I chose PETG because it prints beautifully and I had it in white, but most of all, for its translucency.


I designed this for a 0.4mm nozzle, thin elements like the petals are multiples of 0.4mm thick (0.8mm in the case of the petals and diffusor ball)


Very little support material required, and none needed on outer visible surfaces.

Have a look at my photos for ideas of how I orientated parts and where I used supports, but the parts should all be pretty obvious, they each have a flat surface to go on the print bed.

Make sure that you don't get any support structures inside the various 3mm holes (for example, the slots that the petal's pivots lie in)


Some of the parts can be printed together, such as the mechanical linkages, but I chose to print each petal and the diffusor ball as individual pieces. This is a giant pain in the butt, but it helps maintain perfect surfaces, especially avoiding the nasty stringing that PETG is prone to.


The majority of the parts don't need any brim or raft, but I found it neccesary on the "axis" part, since it has such a small footprint.

You may want to adjust the lead in (start point of each loop, probably called different things in different slicers), or you may end up with a visible line up the middle of each petal, where every loop begins and ends.

Step 2: Wire the LEDS

Before you can mount the LED ball you need to wire up the LEDS.

There are many articles on the web that go into great detail, so I won't rehash it here, here is one particularly nice one for beginners: Adafruit Led Overview

I chose to use pink/purple LEDs, which have a forward voltage drop of about 3V.

I made three strings of 3 LEDs in series, with a 120ohm resistor in each string, to limit the current to ~20mA. The three strings were arranged in parallel.

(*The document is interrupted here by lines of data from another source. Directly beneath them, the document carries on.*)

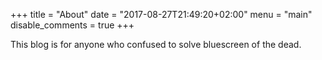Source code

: +++
title = "About"
date = "2017-08-27T21:49:20+02:00"
menu = "main"
disable_comments = true
+++

This blog is for anyone who confused to solve bluescreen of the dead.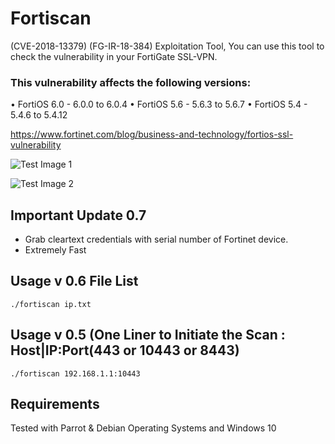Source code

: # Fortiscan
(CVE-2018-13379) (FG-IR-18-384) Exploitation Tool, 
You can use this tool to check the vulnerability in your FortiGate SSL-VPN.
### This vulnerability affects the following versions:

•	FortiOS 6.0 - 6.0.0 to 6.0.4
•	FortiOS 5.6 - 5.6.3 to 5.6.7
•	FortiOS 5.4 - 5.4.6 to 5.4.12

https://www.fortinet.com/blog/business-and-technology/fortios-ssl-vulnerability

![Test Image 1](https://github.com/anasbousselham/fortiscan/blob/master/screenshoot/1.jpg)

![Test Image 2](https://github.com/anasbousselham/fortiscan/blob/master/screenshoot/2.jpg)

## Important Update 0.7
- Grab cleartext credentials with serial number of Fortinet device.
- Extremely Fast
## Usage v 0.6 File List
`./fortiscan ip.txt
`
## Usage v 0.5 (One Liner to Initiate the Scan : Host|IP:Port(443 or 10443 or 8443)
`./fortiscan 192.168.1.1:10443
`
## Requirements
Tested with Parrot & Debian Operating Systems and Windows 10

Step 3: Assembly: Petal Mechanism

Follow the attached images in order to complete the assembly, or just watch the video in step 1.


I used M3 fasteners throughout, which, on my printer at least, tap their own threads nicely into the 2.8mm holes.

For some of the 3mm holes, such as the various pivot points, I had to turn a 3mm drill through them by hand to clean them out.

Pivot Pins for Petals

I couldn't find any smooth 3mm rod in my scrap box, so I just cut lengths of 3mm threaded rod (or long screws) with a hacksaw, to make ~16mm long pins of 3mm diameter.

Step 4: Assembly: Light Ball

The two halves of the light ball, once stuffed full of LEDs, are simply fastened to the top of the "axis" piece by an M3x30mm screw that skewers right through them.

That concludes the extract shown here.